--- ASSIGNMENT ---
Check every line of the entries for "paragraph", and copy the lines that hold it.

--- DATA SUPPLIED ---

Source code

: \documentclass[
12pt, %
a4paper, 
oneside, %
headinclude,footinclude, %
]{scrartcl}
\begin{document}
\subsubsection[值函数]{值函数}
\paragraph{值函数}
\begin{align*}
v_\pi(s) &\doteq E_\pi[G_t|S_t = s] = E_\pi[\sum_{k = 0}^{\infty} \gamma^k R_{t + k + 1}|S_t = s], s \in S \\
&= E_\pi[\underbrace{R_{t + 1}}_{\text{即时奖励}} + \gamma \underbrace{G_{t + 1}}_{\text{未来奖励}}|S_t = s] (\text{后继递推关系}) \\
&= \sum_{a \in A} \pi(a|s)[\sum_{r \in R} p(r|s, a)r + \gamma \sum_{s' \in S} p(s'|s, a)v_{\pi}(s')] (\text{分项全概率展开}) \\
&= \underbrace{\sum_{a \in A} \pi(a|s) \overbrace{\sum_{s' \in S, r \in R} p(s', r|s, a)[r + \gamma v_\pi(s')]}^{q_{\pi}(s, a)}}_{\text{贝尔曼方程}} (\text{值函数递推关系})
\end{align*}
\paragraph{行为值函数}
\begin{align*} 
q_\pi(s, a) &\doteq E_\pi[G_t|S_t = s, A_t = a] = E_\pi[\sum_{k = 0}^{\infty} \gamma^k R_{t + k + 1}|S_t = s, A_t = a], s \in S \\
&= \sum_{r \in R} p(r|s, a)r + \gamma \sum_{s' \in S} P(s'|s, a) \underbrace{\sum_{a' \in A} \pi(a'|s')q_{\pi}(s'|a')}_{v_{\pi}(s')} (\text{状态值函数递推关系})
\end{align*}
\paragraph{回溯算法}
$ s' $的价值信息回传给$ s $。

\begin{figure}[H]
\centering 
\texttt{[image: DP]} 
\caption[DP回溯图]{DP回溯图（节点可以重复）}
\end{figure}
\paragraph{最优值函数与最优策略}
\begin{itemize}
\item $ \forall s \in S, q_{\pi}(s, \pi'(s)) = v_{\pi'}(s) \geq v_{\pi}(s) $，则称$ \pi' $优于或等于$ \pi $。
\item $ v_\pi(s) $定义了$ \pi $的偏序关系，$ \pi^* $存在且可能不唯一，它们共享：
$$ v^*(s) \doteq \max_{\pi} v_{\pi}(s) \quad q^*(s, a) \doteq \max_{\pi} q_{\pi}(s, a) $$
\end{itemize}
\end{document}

--- RESPONSE TO THE EXERCISE ---
\paragraph{值函数}
\paragraph{行为值函数}
\paragraph{回溯算法}
\paragraph{最优值函数与最优策略}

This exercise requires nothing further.